=== What this task involves ===
The line containing "- Container health status" marks the end: output every line of the data up to it, and that line too, exactly as written.

Collection entries
* * * * * * *

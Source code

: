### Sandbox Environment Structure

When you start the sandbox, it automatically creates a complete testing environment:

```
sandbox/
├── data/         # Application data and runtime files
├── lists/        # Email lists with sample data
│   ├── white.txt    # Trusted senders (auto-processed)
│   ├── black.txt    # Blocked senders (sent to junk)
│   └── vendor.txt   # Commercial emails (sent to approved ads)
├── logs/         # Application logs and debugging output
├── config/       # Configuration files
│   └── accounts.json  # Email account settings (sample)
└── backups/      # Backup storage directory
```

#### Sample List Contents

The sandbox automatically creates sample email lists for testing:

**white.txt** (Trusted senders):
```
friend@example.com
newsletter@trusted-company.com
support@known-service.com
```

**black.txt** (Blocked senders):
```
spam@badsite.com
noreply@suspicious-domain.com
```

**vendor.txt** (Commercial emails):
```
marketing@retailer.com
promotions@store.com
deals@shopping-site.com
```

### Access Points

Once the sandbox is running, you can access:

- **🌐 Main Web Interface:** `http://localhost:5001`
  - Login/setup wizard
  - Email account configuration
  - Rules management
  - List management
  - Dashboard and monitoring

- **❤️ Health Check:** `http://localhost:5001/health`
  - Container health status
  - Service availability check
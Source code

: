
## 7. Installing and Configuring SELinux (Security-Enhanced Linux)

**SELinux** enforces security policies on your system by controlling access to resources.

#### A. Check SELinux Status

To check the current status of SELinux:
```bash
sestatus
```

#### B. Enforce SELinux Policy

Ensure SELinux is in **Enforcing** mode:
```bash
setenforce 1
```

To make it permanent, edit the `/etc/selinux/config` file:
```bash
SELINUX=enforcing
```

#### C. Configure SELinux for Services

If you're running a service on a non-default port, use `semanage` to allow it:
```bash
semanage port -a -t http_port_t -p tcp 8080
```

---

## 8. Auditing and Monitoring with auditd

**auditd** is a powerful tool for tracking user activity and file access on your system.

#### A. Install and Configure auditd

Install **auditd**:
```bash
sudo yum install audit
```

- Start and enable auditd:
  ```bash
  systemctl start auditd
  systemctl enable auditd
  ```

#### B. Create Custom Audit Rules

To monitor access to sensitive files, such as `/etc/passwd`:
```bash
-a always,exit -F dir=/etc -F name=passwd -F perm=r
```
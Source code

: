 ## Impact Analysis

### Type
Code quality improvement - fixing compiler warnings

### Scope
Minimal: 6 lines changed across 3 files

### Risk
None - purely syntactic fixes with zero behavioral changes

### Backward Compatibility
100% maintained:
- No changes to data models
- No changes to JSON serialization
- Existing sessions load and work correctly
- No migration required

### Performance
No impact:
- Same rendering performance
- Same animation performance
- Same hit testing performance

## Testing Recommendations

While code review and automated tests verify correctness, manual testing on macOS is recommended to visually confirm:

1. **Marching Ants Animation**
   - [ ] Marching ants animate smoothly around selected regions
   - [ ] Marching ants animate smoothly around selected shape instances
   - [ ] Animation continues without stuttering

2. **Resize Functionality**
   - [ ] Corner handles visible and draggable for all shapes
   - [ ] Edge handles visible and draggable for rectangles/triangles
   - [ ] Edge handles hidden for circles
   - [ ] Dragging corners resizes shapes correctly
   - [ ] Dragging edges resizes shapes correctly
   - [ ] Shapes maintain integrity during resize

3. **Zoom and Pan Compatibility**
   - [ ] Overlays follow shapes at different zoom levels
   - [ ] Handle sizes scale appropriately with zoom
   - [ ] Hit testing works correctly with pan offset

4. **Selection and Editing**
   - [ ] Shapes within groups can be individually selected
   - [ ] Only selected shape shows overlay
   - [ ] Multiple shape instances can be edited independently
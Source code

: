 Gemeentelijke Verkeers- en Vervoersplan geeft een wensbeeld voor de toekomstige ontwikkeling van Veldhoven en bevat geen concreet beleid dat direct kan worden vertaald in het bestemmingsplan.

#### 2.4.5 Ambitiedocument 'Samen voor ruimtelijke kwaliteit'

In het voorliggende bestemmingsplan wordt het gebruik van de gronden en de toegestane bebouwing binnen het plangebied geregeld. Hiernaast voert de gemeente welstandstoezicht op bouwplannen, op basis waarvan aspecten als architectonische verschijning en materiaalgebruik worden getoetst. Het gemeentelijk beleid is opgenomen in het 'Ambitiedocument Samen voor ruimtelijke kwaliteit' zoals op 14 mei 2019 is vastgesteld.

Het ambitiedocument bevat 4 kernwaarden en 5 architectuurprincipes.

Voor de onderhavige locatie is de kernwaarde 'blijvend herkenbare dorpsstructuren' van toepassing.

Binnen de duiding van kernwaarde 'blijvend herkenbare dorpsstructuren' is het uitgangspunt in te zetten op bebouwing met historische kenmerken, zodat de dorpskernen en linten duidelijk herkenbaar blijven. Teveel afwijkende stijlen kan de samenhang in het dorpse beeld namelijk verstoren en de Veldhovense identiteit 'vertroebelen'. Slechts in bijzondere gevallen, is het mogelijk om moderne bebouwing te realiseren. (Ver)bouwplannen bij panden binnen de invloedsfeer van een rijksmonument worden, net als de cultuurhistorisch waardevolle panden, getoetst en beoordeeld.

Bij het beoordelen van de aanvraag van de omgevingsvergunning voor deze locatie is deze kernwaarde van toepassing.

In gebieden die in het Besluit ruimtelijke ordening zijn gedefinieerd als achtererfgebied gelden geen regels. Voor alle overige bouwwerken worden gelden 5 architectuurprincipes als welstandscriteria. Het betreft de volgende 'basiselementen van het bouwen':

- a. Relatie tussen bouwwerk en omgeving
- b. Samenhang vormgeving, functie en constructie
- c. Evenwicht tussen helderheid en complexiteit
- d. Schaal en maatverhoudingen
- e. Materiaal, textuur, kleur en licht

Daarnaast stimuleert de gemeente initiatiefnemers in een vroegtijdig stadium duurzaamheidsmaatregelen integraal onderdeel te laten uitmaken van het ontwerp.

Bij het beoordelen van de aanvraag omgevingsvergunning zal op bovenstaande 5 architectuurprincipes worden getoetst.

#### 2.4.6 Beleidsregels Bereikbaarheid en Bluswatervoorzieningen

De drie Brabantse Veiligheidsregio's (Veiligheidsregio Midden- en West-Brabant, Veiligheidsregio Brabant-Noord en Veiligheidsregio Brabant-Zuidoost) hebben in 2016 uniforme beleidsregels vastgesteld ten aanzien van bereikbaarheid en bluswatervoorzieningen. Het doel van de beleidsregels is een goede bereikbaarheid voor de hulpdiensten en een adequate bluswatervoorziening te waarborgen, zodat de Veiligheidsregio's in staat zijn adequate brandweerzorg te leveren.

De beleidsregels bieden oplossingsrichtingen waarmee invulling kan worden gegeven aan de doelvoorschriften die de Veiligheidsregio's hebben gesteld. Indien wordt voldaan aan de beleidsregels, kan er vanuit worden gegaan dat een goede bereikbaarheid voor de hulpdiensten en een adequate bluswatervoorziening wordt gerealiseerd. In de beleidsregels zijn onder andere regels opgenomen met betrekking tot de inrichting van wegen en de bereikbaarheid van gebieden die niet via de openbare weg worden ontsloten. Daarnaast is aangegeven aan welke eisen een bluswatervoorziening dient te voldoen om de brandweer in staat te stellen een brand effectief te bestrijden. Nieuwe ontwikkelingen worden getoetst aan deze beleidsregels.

* * * * * * *

=== Expected answer ===
Source code

:### Sandbox Environment Structure

When you start the sandbox, it automatically creates a complete testing environment:

```
sandbox/
├── data/         # Application data and runtime files
├── lists/        # Email lists with sample data
│   ├── white.txt    # Trusted senders (auto-processed)
│   ├── black.txt    # Blocked senders (sent to junk)
│   └── vendor.txt   # Commercial emails (sent to approved ads)
├── logs/         # Application logs and debugging output
├── config/       # Configuration files
│   └── accounts.json  # Email account settings (sample)
└── backups/      # Backup storage directory
```

#### Sample List Contents

The sandbox automatically creates sample email lists for testing:

**white.txt** (Trusted senders):
```
friend@example.com
newsletter@trusted-company.com
support@known-service.com
```

**black.txt** (Blocked senders):
```
spam@badsite.com
noreply@suspicious-domain.com
```

**vendor.txt** (Commercial emails):
```
marketing@retailer.com
promotions@store.com
deals@shopping-site.com
```

### Access Points

Once the sandbox is running, you can access:

- **🌐 Main Web Interface:** `http://localhost:5001`
  - Login/setup wizard
  - Email account configuration
  - Rules management
  - List management
  - Dashboard and monitoring

- **❤️ Health Check:** `http://localhost:5001/health`
  - Container health status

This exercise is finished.